By Greg Ellison
(Oct. 10, 2019) After vetting a proposal to replace 13 marquees that require manual updating with a pair of digital message signs, the Ocean Pines Association Board of Directors returned the matter to the Communication Committee to assess their costs and zoning limitations.
The Communication Committee broached the topic during its Sept. 20 meeting and asked the board whether to conduct further research.
The committee highlighted concerns such as light pollution and how Worcester County zoning regulations could restrict placement.
Initial cost estimates for the electronic boards are about $40,000 each, with the responsibility for updating them shared by the four departments at a cost of about one staff day per week.
During the board meeting on Oct. 2, OPA President Doug Parks questioned the break-even point on labor savings versus upfront investment.
“If you’re telling me it’s going to be 27 years before we can pay back the labor costs, I’m not really sure I can propose a value set associated with that,” he said.
Board member Larry Perrone said that perspective fails to account for intangibles.
“It’s a quality of life in Ocean Pines whether there’s a real cost-benefit besides the service provided to the community,” he said.
Perrone said the more significant concern would be the restrictions the county imposes on roadside signs.
The Communication Committee had already found that the county code restricted roadside messaging signs to regional identifications.
The committee reported that Worcester County Zoning officials said even though Ocean Pines’ current signs provide more information than the code allows, that issue was not pursued.
At the same time, county officials said variances to sign regulations aren’t available, and thus can’t be employed to permit the proposed electronic replacements.
County officials said the only option would be to pursue an amendment to code specific to Ocean Pines.
A comparable proposal was discussed roughly four years ago without progress, Perrone said.
“I can remember [former board member] Marty Clarke making a big issue about this, and the county was intransient on making the changes,” he said. “Until the codes are changed, we’re just spinning our wheels.”
Putting aside the cost-benefit analysis, board member Frank Daly raised other arguments to support the signage reboot.
“The argument becomes it’s a safety [issue] because you can get messages out to the community faster in a critical situation,” he said.
By this logic, Daly said a trio of electronic signs that included coverage on St. Martin’s Neck Road would be warranted.
“That road might be more heavily traveled in the future, particularly if at some point in the distant future a traffic circle is put at the North Gate,” he said.
While noting county officials could easily end the discussion, Daly also mentioned fiscal concerns.
“I have a pretty good gut-level feel that the replacement reserve for our manual signs is nowhere near $80,000,” he said.
Board member Steve Tuttle said the National Highway Traffic Safety Administration has found that any driving distraction of more than two seconds can cause of automobile collisions.
“I’ve stopped when I’ve seen this big electronic billboards, and you start looking at the thing, and then all of a sudden the guy behind you is blowing his horn,” he said. “I don’t want people in our community stopping to read the sign as it’s scrolling around and … causing accidents.”

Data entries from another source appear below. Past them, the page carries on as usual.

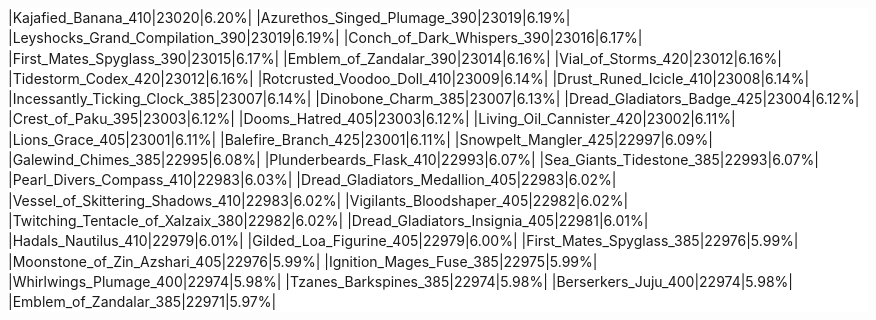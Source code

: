 |Kajafied_Banana_410|23020|6.20%|
|Azurethos_Singed_Plumage_390|23019|6.19%|
|Leyshocks_Grand_Compilation_390|23019|6.19%|
|Conch_of_Dark_Whispers_390|23016|6.17%|
|First_Mates_Spyglass_390|23015|6.17%|
|Emblem_of_Zandalar_390|23014|6.16%|
|Vial_of_Storms_420|23012|6.16%|
|Tidestorm_Codex_420|23012|6.16%|
|Rotcrusted_Voodoo_Doll_410|23009|6.14%|
|Drust_Runed_Icicle_410|23008|6.14%|
|Incessantly_Ticking_Clock_385|23007|6.14%|
|Dinobone_Charm_385|23007|6.13%|
|Dread_Gladiators_Badge_425|23004|6.12%|
|Crest_of_Paku_395|23003|6.12%|
|Dooms_Hatred_405|23003|6.12%|
|Living_Oil_Cannister_420|23002|6.11%|
|Lions_Grace_405|23001|6.11%|
|Balefire_Branch_425|23001|6.11%|
|Snowpelt_Mangler_425|22997|6.09%|
|Galewind_Chimes_385|22995|6.08%|
|Plunderbeards_Flask_410|22993|6.07%|
|Sea_Giants_Tidestone_385|22993|6.07%|
|Pearl_Divers_Compass_410|22983|6.03%|
|Dread_Gladiators_Medallion_405|22983|6.02%|
|Vessel_of_Skittering_Shadows_410|22983|6.02%|
|Vigilants_Bloodshaper_405|22982|6.02%|
|Twitching_Tentacle_of_Xalzaix_380|22982|6.02%|
|Dread_Gladiators_Insignia_405|22981|6.01%|
|Hadals_Nautilus_410|22979|6.01%|
|Gilded_Loa_Figurine_405|22979|6.00%|
|First_Mates_Spyglass_385|22976|5.99%|
|Moonstone_of_Zin_Azshari_405|22976|5.99%|
|Ignition_Mages_Fuse_385|22975|5.99%|
|Whirlwings_Plumage_400|22974|5.98%|
|Tzanes_Barkspines_385|22974|5.98%|
|Berserkers_Juju_400|22974|5.98%|
|Emblem_of_Zandalar_385|22971|5.97%|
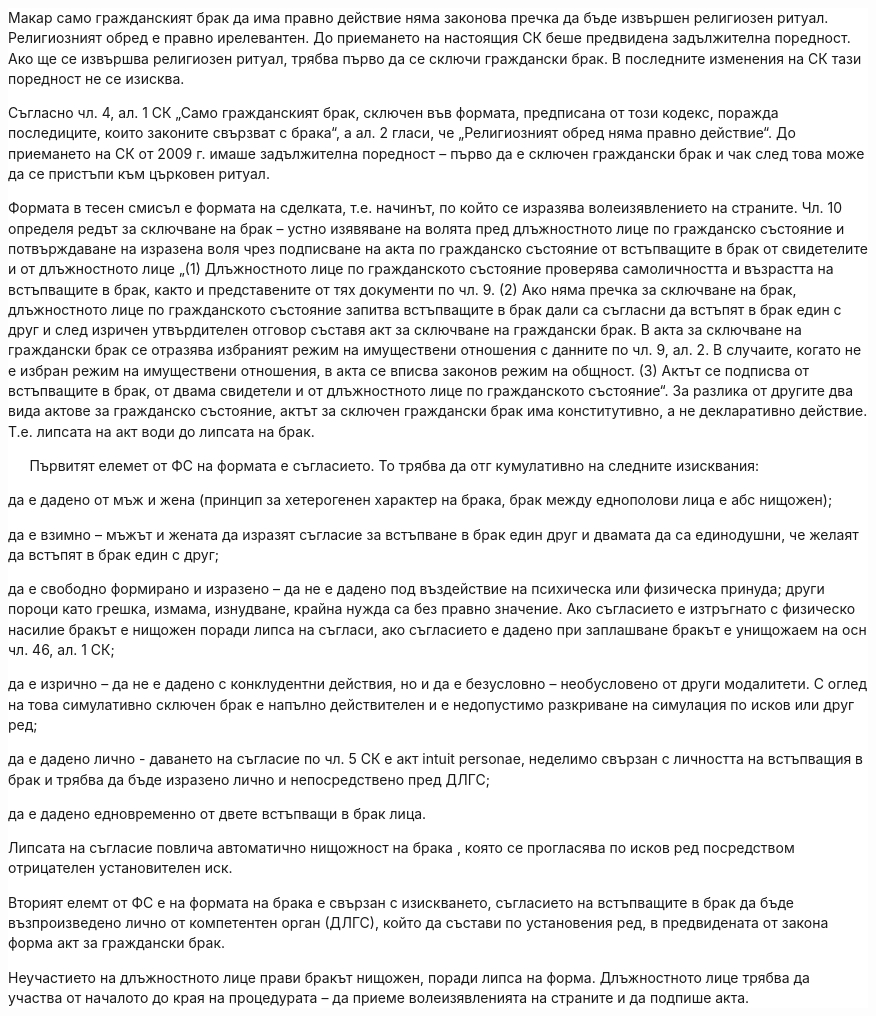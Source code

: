 Макар само гражданският брак да има правно действие няма законова пречка да бъде извършен религиозен ритуал. Религиозният обред е правно ирелевантен. До приемането на настоящия СК беше предвидена задължителна поредност. Ако ще се извършва религиозен ритуал, трябва първо да се сключи граждански брак. В последните изменения на СК тази поредност не се изисква.

Съгласно чл. 4, ал. 1 СК „Само гражданският брак, сключен във формата, предписана от този кодекс, поражда последиците, които законите свързват с брака“, а ал. 2 гласи, че „Религиозният обред няма правно действие“. До приемането на СК от 2009 г. имаше задължителна поредност – първо да е сключен граждански брак и чак след това може да се пристъпи към църковен ритуал.

Формата в тесен смисъл е формата на сделката, т.е. начинът, по който се изразява волеизявлението на страните. Чл. 10 определя редът за сключване на брак – устно изявяване на волята пред длъжностното лице по гражданско състояние и потвърждаване на изразена воля чрез подписване на акта по гражданско състояние от встъпващите в брак от свидетелите и от длъжностното лице „(1) Длъжностното лице по гражданското състояние проверява самоличността и възрастта на встъпващите в брак, както и представените от тях документи по чл. 9. (2) Ако няма пречка за сключване на брак, длъжностното лице по гражданското състояние запитва встъпващите в брак дали са съгласни да встъпят в брак един с друг и след изричен утвърдителен отговор съставя акт за сключване на граждански брак. В акта за сключване на граждански брак се отразява избраният режим на имуществени отношения с данните по чл. 9, ал. 2. В случаите, когато не е избран режим на имуществени отношения, в акта се вписва законов режим на общност. (3) Актът се подписва от встъпващите в брак, от двама свидетели и от длъжностното лице по гражданското състояние“. За разлика от другите два вида актове за гражданско състояние, актът за сключен граждански брак има конститутивно, а не декларативно действие. Т.е. липсата на акт води до липсата на брак.

`   `Първитят елемет от ФС на формата е съгласието. То трябва да отг кумулативно на следните изисквания: 

да е дадено от мъж и жена (принцип за хетерогенен характер на брака, брак между еднополови лица е абс нищожен);

да е  взимно – мъжът и жената да изразят съгласие за встъпване в брак един  друг и двамата да са единодушни, че желаят да встъпят в брак един с друг;

да е свободно формирано и изразено –  да не е дадено под въздействие на психическа или физическа принуда; други пороци като грешка, измама, изнудване, крайна нужда са без правно значение. Ако съгласието е изтръгнато с физическо насилие бракът е нищожен поради липса на съгласи, ако съгласието е дадено при заплашване бракът е унищожаем на осн чл. 46, ал. 1 СК;

да е изрично – да не е дадено с конклудентни действия, но и да е безусловно – необусловено от други модалитети. С оглед на това симулативно сключен брак е напълно действителен и е недопустимо разкриване на симулация по исков или друг ред;

да е дадено лично -  даването на съгласие по чл. 5 СК е акт intuit personae, неделимо свързан с личността на встъпващия в брак и трябва да бъде изразено лично и непосредствено пред ДЛГС;

да е дадено едновременно от двете встъпващи в брак лица. 

Липсата на съгласие повлича автоматично нищожност на брака , която се прогласява по исков ред посредством отрицателен установителен иск. 

Вторият елемт от ФС е на формата на брака е свързан  с изискването, съгласието на встъпващите в брак да бъде възпроизведено лично от компетентен орган (ДЛГС), който да състави по установения ред, в предвидената от закона форма акт за граждански брак.

Неучастието на длъжностното лице прави бракът нищожен, поради липса на форма. Длъжностното лице трябва да участва от началото до края на процедурата – да приеме волеизявленията на страните и да подпише акта.
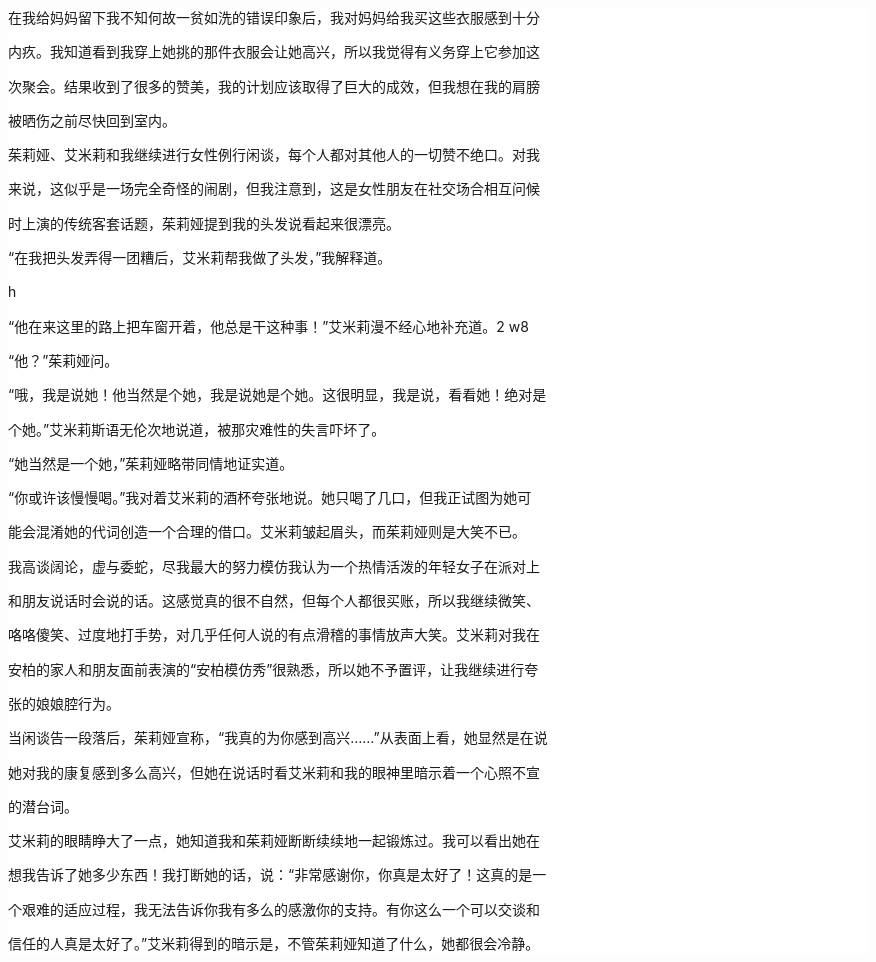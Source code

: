 
在我给妈妈留下我不知何故一贫如洗的错误印象后，我对妈妈给我买这些衣服感到十分

内疚。我知道看到我穿上她挑的那件衣服会让她高兴，所以我觉得有义务穿上它参加这

次聚会。结果收到了很多的赞美，我的计划应该取得了巨大的成效，但我想在我的肩膀

被晒伤之前尽快回到室内。



茱莉娅、艾米莉和我继续进行女性例行闲谈，每个人都对其他人的一切赞不绝口。对我

来说，这似乎是一场完全奇怪的闹剧，但我注意到，这是女性朋友在社交场合相互问候

时上演的传统客套话题，茱莉娅提到我的头发说看起来很漂亮。



“在我把头发弄得一团糟后，艾米莉帮我做了头发，”我解释道。

h



“他在来这里的路上把车窗开着，他总是干这种事！”艾米莉漫不经心地补充道。2   w8



“他？”茱莉娅问。

“哦，我是说她！他当然是个她，我是说她是个她。这很明显，我是说，看看她！绝对是

个她。”艾米莉斯语无伦次地说道，被那灾难性的失言吓坏了。

“她当然是一个她，”茱莉娅略带同情地证实道。



“你或许该慢慢喝。”我对着艾米莉的酒杯夸张地说。她只喝了几口，但我正试图为她可

能会混淆她的代词创造一个合理的借口。艾米莉皱起眉头，而茱莉娅则是大笑不已。

我高谈阔论，虚与委蛇，尽我最大的努力模仿我认为一个热情活泼的年轻女子在派对上

和朋友说话时会说的话。这感觉真的很不自然，但每个人都很买账，所以我继续微笑、

咯咯傻笑、过度地打手势，对几乎任何人说的有点滑稽的事情放声大笑。艾米莉对我在

安柏的家人和朋友面前表演的“安柏模仿秀”很熟悉，所以她不予置评，让我继续进行夸

张的娘娘腔行为。



当闲谈告一段落后，茱莉娅宣称，“我真的为你感到高兴……”从表面上看，她显然是在说

她对我的康复感到多么高兴，但她在说话时看艾米莉和我的眼神里暗示着一个心照不宣

的潜台词。



艾米莉的眼睛睁大了一点，她知道我和茱莉娅断断续续地一起锻炼过。我可以看出她在

想我告诉了她多少东西！我打断她的话，说：“非常感谢你，你真是太好了！这真的是一

个艰难的适应过程，我无法告诉你我有多么的感激你的支持。有你这么一个可以交谈和

信任的人真是太好了。”艾米莉得到的暗示是，不管茱莉娅知道了什么，她都很会冷静。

In closing, Communications Committee board liaison Dr. Colette Horn said despite the varying opinions offered, the consensus seems to be to gather more information.
“Take it to the next step to see how difficult or easy it may be to get that text revisions with the county,” she said. “I agree we don’t want to put an inordinate amount of staff time into this, but it’s the general manager’s call how he wants to allocate his resources,” she said.
proposed bouncing the topic back to the Communications Committee.
“If they could do it without involving any of our staff and spending any staff dollars, that would be great,” he said.
Parks said that direction would be ideal, and suggested reviving the issue after the completion of the additional research.
“Let me emphatically state that’s one of the reasons we have advisory committees,” he said. “There’s no reason to reach down into staff time to do things an advisory committee is built and set up to do.”